━━ DATASET ENTRIES ━━

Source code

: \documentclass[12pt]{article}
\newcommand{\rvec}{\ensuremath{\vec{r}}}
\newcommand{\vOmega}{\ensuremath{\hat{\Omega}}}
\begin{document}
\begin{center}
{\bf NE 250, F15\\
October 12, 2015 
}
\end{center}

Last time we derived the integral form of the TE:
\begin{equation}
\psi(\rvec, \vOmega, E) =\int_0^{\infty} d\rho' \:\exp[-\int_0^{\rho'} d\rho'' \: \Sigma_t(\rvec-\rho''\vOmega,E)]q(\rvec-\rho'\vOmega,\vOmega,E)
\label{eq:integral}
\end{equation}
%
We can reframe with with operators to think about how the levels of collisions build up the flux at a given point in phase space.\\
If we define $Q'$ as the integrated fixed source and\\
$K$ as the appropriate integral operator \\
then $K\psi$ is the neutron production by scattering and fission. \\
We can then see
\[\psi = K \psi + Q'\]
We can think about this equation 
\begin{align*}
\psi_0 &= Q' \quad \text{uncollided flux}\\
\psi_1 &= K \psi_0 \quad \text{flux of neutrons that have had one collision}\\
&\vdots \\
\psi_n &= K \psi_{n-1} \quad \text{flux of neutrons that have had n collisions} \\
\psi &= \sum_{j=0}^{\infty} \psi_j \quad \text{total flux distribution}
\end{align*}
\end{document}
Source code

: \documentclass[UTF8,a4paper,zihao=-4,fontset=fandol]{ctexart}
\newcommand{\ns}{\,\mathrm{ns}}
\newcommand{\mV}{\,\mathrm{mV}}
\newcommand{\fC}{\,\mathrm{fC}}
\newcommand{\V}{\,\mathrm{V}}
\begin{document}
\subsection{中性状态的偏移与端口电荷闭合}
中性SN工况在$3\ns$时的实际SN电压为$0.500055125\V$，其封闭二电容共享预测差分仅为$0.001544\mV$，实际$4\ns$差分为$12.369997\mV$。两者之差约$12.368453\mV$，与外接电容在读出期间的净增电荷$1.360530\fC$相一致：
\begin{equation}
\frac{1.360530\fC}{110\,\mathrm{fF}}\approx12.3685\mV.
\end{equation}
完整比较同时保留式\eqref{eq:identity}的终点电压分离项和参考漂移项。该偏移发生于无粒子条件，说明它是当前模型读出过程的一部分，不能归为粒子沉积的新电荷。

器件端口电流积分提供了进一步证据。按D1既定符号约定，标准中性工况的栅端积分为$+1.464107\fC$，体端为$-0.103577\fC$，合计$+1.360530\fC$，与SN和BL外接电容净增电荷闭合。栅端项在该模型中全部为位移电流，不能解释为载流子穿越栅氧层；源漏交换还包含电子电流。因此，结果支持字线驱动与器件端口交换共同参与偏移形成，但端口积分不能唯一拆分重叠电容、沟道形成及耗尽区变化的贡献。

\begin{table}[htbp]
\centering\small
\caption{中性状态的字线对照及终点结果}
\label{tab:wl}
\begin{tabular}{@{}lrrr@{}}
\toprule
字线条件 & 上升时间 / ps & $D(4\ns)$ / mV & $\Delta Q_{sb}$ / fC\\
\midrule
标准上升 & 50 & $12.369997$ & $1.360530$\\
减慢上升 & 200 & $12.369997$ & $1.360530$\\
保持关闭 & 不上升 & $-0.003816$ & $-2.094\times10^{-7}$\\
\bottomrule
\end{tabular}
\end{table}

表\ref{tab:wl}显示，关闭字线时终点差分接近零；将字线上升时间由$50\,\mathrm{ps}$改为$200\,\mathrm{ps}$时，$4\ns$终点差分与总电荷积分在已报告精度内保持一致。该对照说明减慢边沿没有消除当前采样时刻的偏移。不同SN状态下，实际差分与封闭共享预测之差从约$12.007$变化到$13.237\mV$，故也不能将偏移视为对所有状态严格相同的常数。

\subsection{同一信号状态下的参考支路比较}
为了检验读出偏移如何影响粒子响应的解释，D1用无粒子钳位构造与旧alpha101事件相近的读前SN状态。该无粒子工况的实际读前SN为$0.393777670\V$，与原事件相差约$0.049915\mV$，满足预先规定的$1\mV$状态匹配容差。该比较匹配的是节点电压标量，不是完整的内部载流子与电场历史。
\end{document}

━━━

▸ ABOUT THIS TASK:
The lines that mention the word "neutrons" should be pulled from the records above.

▸ PROBLEM SOLUTION:
\psi_1 &= K \psi_0 \quad \text{flux of neutrons that have had one collision}\\
\psi_n &= K \psi_{n-1} \quad \text{flux of neutrons that have had n collisions} \\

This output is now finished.